New Post

Thursday, August 17, 2017

Banyak Jalan Menuju Roma!

All roads lead to Rome! 
Sebuah kalimat yang muncul di kepala begitu saya mengingat perjalanan ke Roma sekitar 7 tahun silam. "Banyak jalan menuju Roma", begitu kira-kira peribahasa tersebut populer dalam bahasa Indonesia. Kalimat itu sendiri bermakna bahwa ada banyak cara untuk menggapai sesuatu yang diinginkan. Jadi, kota Roma di kalimat tersebut berfungsi sebagai perumpamaan. Tetapi dalam situasi saya, menuju Roma kebetulan memang sesuatu yang saya inginkan sedari kecil. 


Kesempatan mengunjungi ibukota Italia tersebut datang ketika saya berada di Spanyol. Sebuah peluang yang tentu perlu direalisasikan untuk menjadi sebuah kenyataan. Beberapa hari setelah merampungkan summer course bahasa Spanyol di Universidad de Valladolid, saya terbang dari Madrid ke Roma dengan menggunakan Ryan Air. Maskapai yang berasal dari Irlandia tersebut termasuk salah satu budget airlines di Eropa.

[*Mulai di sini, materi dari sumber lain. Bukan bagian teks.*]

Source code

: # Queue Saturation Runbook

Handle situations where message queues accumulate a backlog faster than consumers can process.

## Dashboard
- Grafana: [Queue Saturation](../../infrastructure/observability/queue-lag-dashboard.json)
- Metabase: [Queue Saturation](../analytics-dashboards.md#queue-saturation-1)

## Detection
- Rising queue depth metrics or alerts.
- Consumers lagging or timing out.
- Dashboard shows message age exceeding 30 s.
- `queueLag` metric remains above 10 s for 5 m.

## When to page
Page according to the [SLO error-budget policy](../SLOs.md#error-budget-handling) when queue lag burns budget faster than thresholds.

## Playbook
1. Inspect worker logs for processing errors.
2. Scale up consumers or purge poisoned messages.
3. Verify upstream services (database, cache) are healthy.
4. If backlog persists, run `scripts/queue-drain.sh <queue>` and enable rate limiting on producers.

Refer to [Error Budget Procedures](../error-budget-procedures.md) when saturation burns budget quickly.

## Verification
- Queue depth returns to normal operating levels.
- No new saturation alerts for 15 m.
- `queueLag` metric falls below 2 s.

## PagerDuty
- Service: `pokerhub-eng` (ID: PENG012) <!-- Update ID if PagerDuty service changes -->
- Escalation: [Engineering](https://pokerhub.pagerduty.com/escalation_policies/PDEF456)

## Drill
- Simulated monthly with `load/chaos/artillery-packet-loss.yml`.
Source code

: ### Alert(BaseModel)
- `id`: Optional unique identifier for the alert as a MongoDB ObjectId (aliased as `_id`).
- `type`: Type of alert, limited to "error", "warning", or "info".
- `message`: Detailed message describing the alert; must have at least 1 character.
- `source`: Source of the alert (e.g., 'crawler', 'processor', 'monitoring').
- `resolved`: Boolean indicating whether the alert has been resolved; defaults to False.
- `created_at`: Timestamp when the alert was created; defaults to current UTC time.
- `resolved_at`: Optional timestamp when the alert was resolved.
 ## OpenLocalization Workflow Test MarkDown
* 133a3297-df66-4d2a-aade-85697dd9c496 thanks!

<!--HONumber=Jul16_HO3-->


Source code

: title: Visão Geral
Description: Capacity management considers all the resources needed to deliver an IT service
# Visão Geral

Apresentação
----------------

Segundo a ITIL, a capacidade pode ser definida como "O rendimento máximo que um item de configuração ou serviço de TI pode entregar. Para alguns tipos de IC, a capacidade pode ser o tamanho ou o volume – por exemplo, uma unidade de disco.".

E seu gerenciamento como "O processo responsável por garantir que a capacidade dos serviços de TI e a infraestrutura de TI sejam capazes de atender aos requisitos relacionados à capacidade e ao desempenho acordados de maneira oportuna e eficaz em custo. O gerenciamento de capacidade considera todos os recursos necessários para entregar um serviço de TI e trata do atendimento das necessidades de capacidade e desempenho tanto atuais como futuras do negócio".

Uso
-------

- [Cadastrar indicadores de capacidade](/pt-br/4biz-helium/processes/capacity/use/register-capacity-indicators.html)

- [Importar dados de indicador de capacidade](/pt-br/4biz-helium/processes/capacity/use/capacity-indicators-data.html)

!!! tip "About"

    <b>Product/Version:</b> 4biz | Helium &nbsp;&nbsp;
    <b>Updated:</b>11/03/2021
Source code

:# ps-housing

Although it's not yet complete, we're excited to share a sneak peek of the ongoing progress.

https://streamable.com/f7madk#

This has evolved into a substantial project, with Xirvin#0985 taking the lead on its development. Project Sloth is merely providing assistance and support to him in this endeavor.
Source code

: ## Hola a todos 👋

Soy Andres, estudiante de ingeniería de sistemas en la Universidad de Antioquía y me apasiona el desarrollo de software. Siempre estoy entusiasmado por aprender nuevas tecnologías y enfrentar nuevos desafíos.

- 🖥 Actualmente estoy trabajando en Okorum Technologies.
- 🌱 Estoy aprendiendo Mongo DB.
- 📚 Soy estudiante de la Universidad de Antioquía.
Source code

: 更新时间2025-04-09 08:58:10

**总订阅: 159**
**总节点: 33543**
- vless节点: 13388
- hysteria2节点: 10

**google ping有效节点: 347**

Keberadaan maskapai ini lumayan membantu orang-orang yang memiliki dana terbatas seperti saya untuk bisa terbang dan berlibur ke negara lain.   

Saya menginap di Papaya hostel. Biaya menginap di sana sebesar 25 euro semalam untuk tipe dormitory dengan kapasitas 4 orang. Lokasinya di Via Castelfidardo, sekitar 5 menit jalan kaki dari stasiun Termini. 

Termini merupakan stasiun sentral kota Roma di mana beberapa moda transportasi terintegrasi di sini yaitu kereta, bus, hingga metro. Stasiun kereta berada di bagian utama gedung dan melayani rute antar kota hingga antar negara. Stasiun bus berada di area luar dan stasiun metro berada di bawah tanah. Metro merupakan sebutan untuk moda transportasi dalam kota Roma yang berupa kereta bawah tanah. Terdapat 3 line metro: A, B, dan C (saat saya ke Roma, line C belum ada). Termini merupakan titik pertemuan metro line A dan B. Meskipun metro ini bisa dibilang sebagai salah satu transportasi modern, tapi ada hal yang cukup mengganjal. Stasiun metro di Roma ini terkesan suram dan kusam. Ditambah juga dengan keretanya yang penuh coret moret graffiti. Hal yang cukup kontras sebenarnya dengan kondisi bagian utama stasiun Termini yang cukup megah. Di dalam Termini terdapat sejumlah restoran, minimarket, serta berbagai macam toko seperti buku, baju, sepatu, kosmetik, mainan dan lainnya. Berada di dalam stasiun Termini serasa berada di mall.     

Saya memilih Termini sebagai titik awal perjalanan dalam mengelilingi kota Roma. Situs pertama yang hendak saya kunjungi adalah Colosseum. Untuk ke sana, saya menaiki metro line B ke arah Laurentina dan turun di stasiun Colosseo. Cukup dekat sebenarnya, dari Termini hanya melewati satu stasiun untuk sampai di stasiun Colosseo.  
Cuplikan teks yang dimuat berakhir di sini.